Pyongyang blasted a missile that flew higher and farther than any of its past tests, despite repeated warnings from Trump, who has said he would counter the isolated north Asian country with “fire and fury” if it threatened the US.
Hours after the launch, Trump sounded more restrained, telling reporters Tuesday at the White House that the US “will handle” the situation. “We will take care of it,” the President said, adding later that North Korea “is a situation that we will handle.”
Mattis, who was with Trump in the Roosevelt Room of the White House, outlined how much tougher that situation has become. The test missile, he said, went “higher, frankly, than any previous shot they have taken” and demonstrates that North Korean leader Kim Jong Un now has the ability to hit “everywhere in the world basically.”

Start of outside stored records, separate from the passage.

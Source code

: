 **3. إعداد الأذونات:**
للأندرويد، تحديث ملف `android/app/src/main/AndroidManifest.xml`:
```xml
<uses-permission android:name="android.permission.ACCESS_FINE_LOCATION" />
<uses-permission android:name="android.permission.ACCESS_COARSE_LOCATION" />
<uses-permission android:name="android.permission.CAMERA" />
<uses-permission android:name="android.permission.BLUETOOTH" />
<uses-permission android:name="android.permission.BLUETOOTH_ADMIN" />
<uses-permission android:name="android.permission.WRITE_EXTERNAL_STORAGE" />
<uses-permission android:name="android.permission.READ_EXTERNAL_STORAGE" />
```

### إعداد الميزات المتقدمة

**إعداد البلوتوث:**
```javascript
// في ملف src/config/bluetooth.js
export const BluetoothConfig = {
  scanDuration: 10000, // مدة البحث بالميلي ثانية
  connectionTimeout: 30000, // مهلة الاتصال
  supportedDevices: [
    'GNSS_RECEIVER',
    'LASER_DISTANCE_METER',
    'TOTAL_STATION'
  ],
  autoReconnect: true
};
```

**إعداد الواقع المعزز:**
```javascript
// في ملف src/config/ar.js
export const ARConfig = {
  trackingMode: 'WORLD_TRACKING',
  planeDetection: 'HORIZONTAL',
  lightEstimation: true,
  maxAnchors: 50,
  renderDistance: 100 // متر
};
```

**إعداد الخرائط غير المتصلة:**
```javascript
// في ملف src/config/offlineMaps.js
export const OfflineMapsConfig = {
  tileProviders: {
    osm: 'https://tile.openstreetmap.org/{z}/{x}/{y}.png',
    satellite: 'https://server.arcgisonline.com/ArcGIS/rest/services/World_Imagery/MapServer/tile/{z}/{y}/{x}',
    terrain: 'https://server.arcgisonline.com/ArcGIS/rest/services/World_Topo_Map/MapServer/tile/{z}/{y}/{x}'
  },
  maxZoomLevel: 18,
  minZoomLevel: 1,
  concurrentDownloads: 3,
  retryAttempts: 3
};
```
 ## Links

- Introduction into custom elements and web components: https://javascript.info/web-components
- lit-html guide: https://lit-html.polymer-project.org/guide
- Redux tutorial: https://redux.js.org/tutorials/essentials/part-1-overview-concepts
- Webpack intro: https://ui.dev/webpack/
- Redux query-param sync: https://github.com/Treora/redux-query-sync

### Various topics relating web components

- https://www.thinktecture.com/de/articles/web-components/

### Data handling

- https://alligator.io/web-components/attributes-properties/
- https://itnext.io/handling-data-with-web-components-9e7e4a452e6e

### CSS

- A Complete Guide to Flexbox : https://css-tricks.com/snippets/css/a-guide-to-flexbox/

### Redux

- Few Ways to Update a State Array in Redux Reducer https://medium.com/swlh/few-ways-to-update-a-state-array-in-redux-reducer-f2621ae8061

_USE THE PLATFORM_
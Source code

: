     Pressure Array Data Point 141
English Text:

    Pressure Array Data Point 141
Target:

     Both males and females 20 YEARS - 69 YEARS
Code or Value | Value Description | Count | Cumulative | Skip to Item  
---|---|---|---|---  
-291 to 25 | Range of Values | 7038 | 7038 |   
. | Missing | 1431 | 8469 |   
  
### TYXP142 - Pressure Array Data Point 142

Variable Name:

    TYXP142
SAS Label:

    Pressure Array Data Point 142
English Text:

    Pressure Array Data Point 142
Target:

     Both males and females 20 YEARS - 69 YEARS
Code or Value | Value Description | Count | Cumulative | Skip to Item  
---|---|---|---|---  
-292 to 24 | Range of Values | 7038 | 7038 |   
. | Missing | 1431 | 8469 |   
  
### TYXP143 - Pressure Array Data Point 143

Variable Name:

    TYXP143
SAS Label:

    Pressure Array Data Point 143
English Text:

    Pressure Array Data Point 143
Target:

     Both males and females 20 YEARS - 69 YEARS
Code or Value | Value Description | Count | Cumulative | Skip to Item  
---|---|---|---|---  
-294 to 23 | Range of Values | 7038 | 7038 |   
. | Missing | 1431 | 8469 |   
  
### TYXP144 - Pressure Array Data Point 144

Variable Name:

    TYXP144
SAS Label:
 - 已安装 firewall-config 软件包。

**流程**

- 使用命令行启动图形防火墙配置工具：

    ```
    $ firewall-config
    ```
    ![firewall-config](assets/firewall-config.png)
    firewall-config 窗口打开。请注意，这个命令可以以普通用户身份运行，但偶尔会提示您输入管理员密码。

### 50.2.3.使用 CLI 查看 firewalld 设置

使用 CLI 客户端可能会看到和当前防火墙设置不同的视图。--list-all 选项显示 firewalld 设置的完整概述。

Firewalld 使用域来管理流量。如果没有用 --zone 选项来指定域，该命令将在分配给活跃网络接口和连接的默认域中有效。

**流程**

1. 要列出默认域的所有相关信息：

“The bottom line is, it’s a continued effort to build a threat — a ballistic missile threat that endangers world peace, regional peace and certainly the United States,” Mattis concluded.
Secretary of State Rex Tillerson strongly condemned the launch and called for redoubled international pressure on Pyongyang, saying that the US “remains committed to finding a peaceful path to denuclearization.” But he added a lightly veiled warning about limited US patience.
“Diplomatic options remain viable and open, for now,” Tillerson said.
Sen. Lindsey Graham, a South Carolina Republican who sits on the Armed Services Committee, told CNN’s Wolf Blitzer that, “If we have to go to war to stop this, we will. If there’s a war with North Korea it will be because North Korea brought it on itself, and we’re headed to a war if things don’t change.”